Small aneurysms that have not ruptured often do not usually cause any symptoms, and as long as they do not continue to grow or eventually burst, a person can live their entire life with one and never even realize it's there. Larger ones or those that have ruptured, on the other hand, can lead to serious and life-threatening complications. The effects of an aneurysm that has ruptured or one that is very large may vary based on the individual and the area the aneurysm is located.
Cerebral aneurysms occur in the brain and may lead to headaches, vision changes, moodiness, personality changes, migraines, sensitivity to light, dizziness, nausea, and stroke. If the aneurysm hasn’t ruptured, many times surgery can be performed to remove or kill it by cutting off its blood supply. Long-term effects of an aneurysm that has not ruptured can still be severe. After removal extreme rehabilitation may be needed for the patient to re-learn how to walk, talk, eat and care for himself.

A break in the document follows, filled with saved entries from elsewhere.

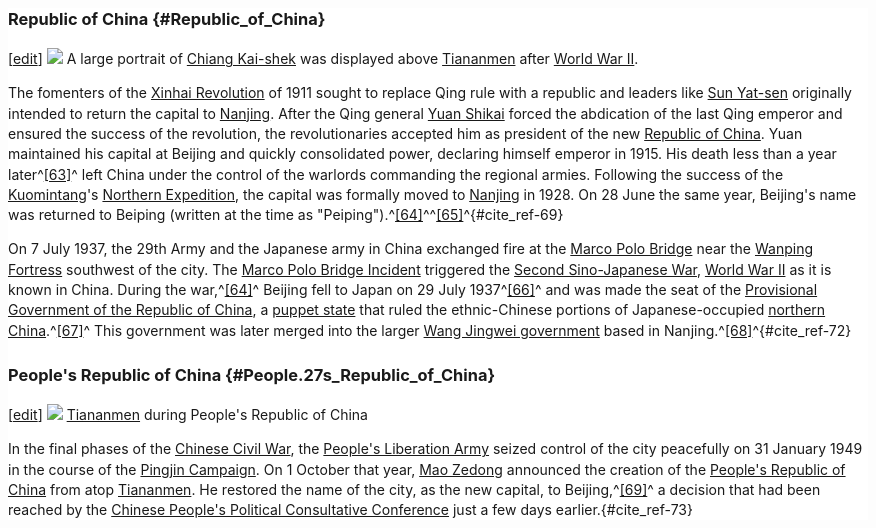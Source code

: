 ### Republic of China {#Republic_of_China}

\[[edit](/w/index.php?title=Beijing&action=edit&section=7 "Edit section: Republic of China")\]
[![](//upload.wikimedia.org/wikipedia/commons/thumb/5/5f/Chiang_KaiShek_Portrait_Tiananmen_Beijing.jpg/220px-Chiang_KaiShek_Portrait_Tiananmen_Beijing.jpg)](/wiki/File:Chiang_KaiShek_Portrait_Tiananmen_Beijing.jpg) A large portrait of [Chiang Kai-shek](/wiki/Chiang_Kai-shek "Chiang Kai-shek") was displayed above [Tiananmen](/wiki/Tiananmen "Tiananmen") after [World War II](/wiki/World_War_II "World War II").

The fomenters of the [Xinhai Revolution](/wiki/Xinhai_Revolution "Xinhai Revolution") of 1911 sought to replace Qing rule with a republic and leaders like [Sun Yat-sen](/wiki/Sun_Yat-sen "Sun Yat-sen") originally intended to return the capital to [Nanjing](/wiki/Nanjing "Nanjing"). After the Qing general [Yuan Shikai](/wiki/Yuan_Shikai "Yuan Shikai") forced the abdication of the last Qing emperor and ensured the success of the revolution, the revolutionaries accepted him as president of the new [Republic of China](/wiki/Republic_of_China_(1912%E2%80%931949) "Republic of China (1912–1949)"). Yuan maintained his capital at Beijing and quickly consolidated power, declaring himself emperor in 1915. His death less than a year later^[\[63\]](#cite_note-67)^ left China under the control of the warlords commanding the regional armies. Following the success of the [Kuomintang](/wiki/Kuomintang "Kuomintang")'s [Northern Expedition](/wiki/Northern_Expedition_(1926%E2%80%931927) "Northern Expedition (1926–1927)"), the capital was formally moved to [Nanjing](/wiki/Nanjing "Nanjing") in 1928. On 28 June the same year, Beijing's name was returned to Beiping (written at the time as "Peiping").^[\[64\]](#cite_note-columbia_encyclopaedia-68)^^[\[65\]](#cite_note-69)^{#cite_ref-69}

On 7 July 1937, the 29th Army and the Japanese army in China exchanged fire at the [Marco Polo Bridge](/wiki/Marco_Polo_Bridge "Marco Polo Bridge") near the [Wanping Fortress](/wiki/Wanping_Fortress "Wanping Fortress") southwest of the city. The [Marco Polo Bridge Incident](/wiki/Marco_Polo_Bridge_Incident "Marco Polo Bridge Incident") triggered the [Second Sino-Japanese War](/wiki/Second_Sino-Japanese_War "Second Sino-Japanese War"), [World War II](/wiki/World_War_II "World War II") as it is known in China. During the war,^[\[64\]](#cite_note-columbia_encyclopaedia-68)^ Beijing fell to Japan on 29 July 1937^[\[66\]](#cite_note-70)^ and was made the seat of the [Provisional Government of the Republic of China](/wiki/Provisional_Government_of_the_Republic_of_China_(1937%E2%80%931940) "Provisional Government of the Republic of China (1937–1940)"), a [puppet state](/wiki/Puppet_state "Puppet state") that ruled the ethnic-Chinese portions of Japanese-occupied [northern China](/wiki/North_China "North China").^[\[67\]](#cite_note-71)^ This government was later merged into the larger [Wang Jingwei government](/wiki/Reorganized_National_Government_of_China "Reorganized National Government of China") based in Nanjing.^[\[68\]](#cite_note-72)^{#cite_ref-72}  

### People's Republic of China {#People.27s_Republic_of_China}

\[[edit](/w/index.php?title=Beijing&action=edit&section=8 "Edit section: People's Republic of China")\]
[![](//upload.wikimedia.org/wikipedia/commons/thumb/1/1a/Tiananmen_13.jpg/220px-Tiananmen_13.jpg)](/wiki/File:Tiananmen_13.jpg) [Tiananmen](/wiki/Tiananmen "Tiananmen") during People's Republic of China

In the final phases of the [Chinese Civil War](/wiki/Chinese_Civil_War "Chinese Civil War"), the [People's Liberation Army](/wiki/People%27s_Liberation_Army "People's Liberation Army") seized control of the city peacefully on 31 January 1949 in the course of the [Pingjin Campaign](/wiki/Pingjin_Campaign "Pingjin Campaign"). On 1 October that year, [Mao Zedong](/wiki/Mao_Zedong "Mao Zedong") announced the creation of the [People's Republic of China](/wiki/People%27s_Republic_of_China "People's Republic of China") from atop [Tiananmen](/wiki/Tiananmen "Tiananmen"). He restored the name of the city, as the new capital, to Beijing,^[\[69\]](#cite_note-73)^ a decision that had been reached by the [Chinese People's Political Consultative Conference](/wiki/Chinese_People%27s_Political_Consultative_Conference "Chinese People's Political Consultative Conference") just a few days earlier.{#cite_ref-73}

Ruptured cerebral aneurysms lead to death more than half the time. Many patients die within a half hour of rupture, and others may die several months later, due to complications. Patients who survive may have lifelong disabilities due to brain damage, or may have to undergo months or even years of rehabilitation to learn everyday tasks again. Occasionally, a patient will suffer no long-term effects of an aneurysm, although this is relatively rare after a rupture.

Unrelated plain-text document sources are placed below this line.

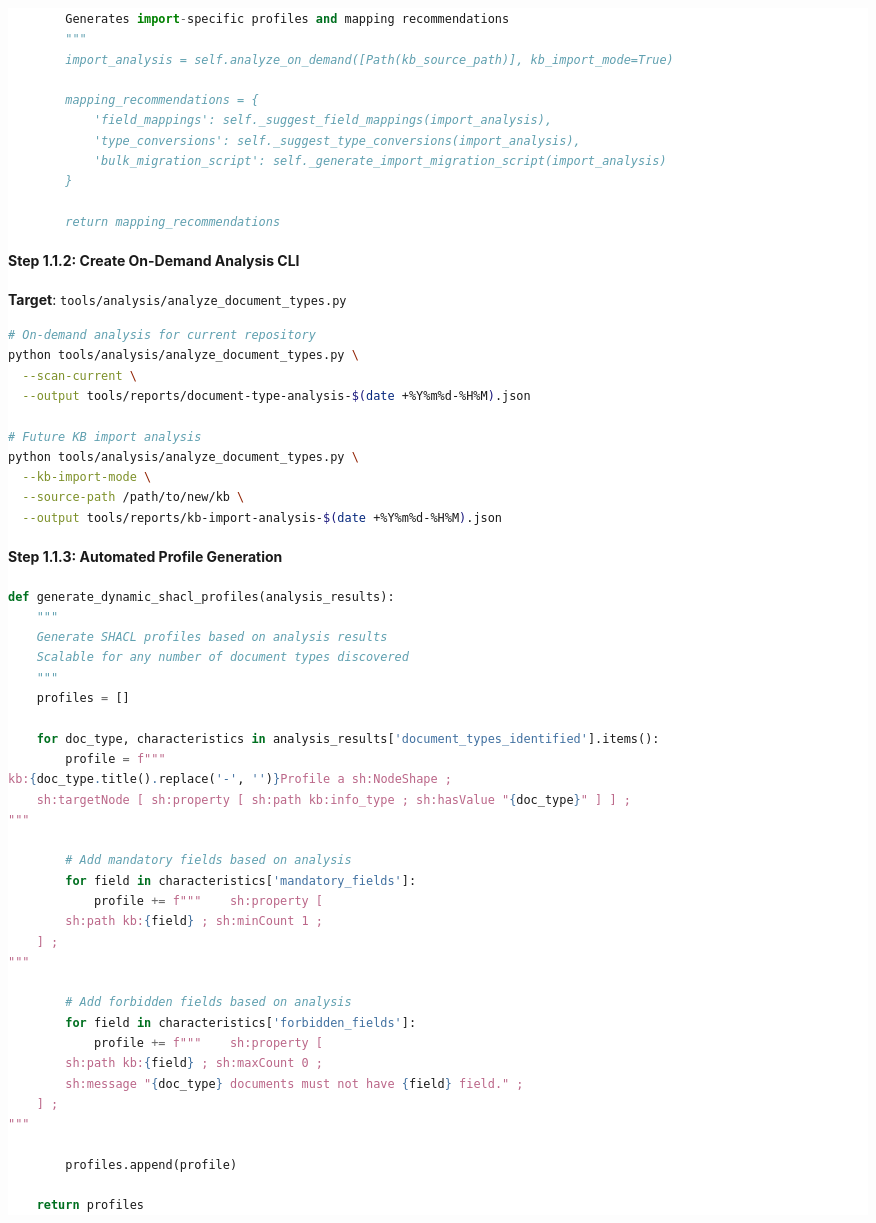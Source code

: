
 ```python
        Generates import-specific profiles and mapping recommendations
        """
        import_analysis = self.analyze_on_demand([Path(kb_source_path)], kb_import_mode=True)
        
        mapping_recommendations = {
            'field_mappings': self._suggest_field_mappings(import_analysis),
            'type_conversions': self._suggest_type_conversions(import_analysis),
            'bulk_migration_script': self._generate_import_migration_script(import_analysis)
        }
        
        return mapping_recommendations
```

#### Step 1.1.2: Create On-Demand Analysis CLI
**Target**: `tools/analysis/analyze_document_types.py`

```bash
# On-demand analysis for current repository
python tools/analysis/analyze_document_types.py \
  --scan-current \
  --output tools/reports/document-type-analysis-$(date +%Y%m%d-%H%M).json

# Future KB import analysis
python tools/analysis/analyze_document_types.py \
  --kb-import-mode \
  --source-path /path/to/new/kb \
  --output tools/reports/kb-import-analysis-$(date +%Y%m%d-%H%M).json
```

#### Step 1.1.3: Automated Profile Generation
```python
def generate_dynamic_shacl_profiles(analysis_results):
    """
    Generate SHACL profiles based on analysis results
    Scalable for any number of document types discovered
    """
    profiles = []
    
    for doc_type, characteristics in analysis_results['document_types_identified'].items():
        profile = f"""
kb:{doc_type.title().replace('-', '')}Profile a sh:NodeShape ;
    sh:targetNode [ sh:property [ sh:path kb:info_type ; sh:hasValue "{doc_type}" ] ] ;
"""
        
        # Add mandatory fields based on analysis
        for field in characteristics['mandatory_fields']:
            profile += f"""    sh:property [
        sh:path kb:{field} ; sh:minCount 1 ;
    ] ;
"""
        
        # Add forbidden fields based on analysis
        for field in characteristics['forbidden_fields']:
            profile += f"""    sh:property [
        sh:path kb:{field} ; sh:maxCount 0 ;
        sh:message "{doc_type} documents must not have {field} field." ;
    ] ;
"""
        
        profiles.append(profile)
    
    return profiles
```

Abdominal aneurysms are very similar to those which occur in the brain. Smaller ones that have not ruptured are often monitored for potential growth and may cause no effects at all. Larger varieties may result in abdominal pain and bloat, and are usually surgically removed or killed in much the same way as a cerebral aneurysm. Burst aneurysms in the abdomen often lead to death, but the survival rate is higher than for those which occur in the brain.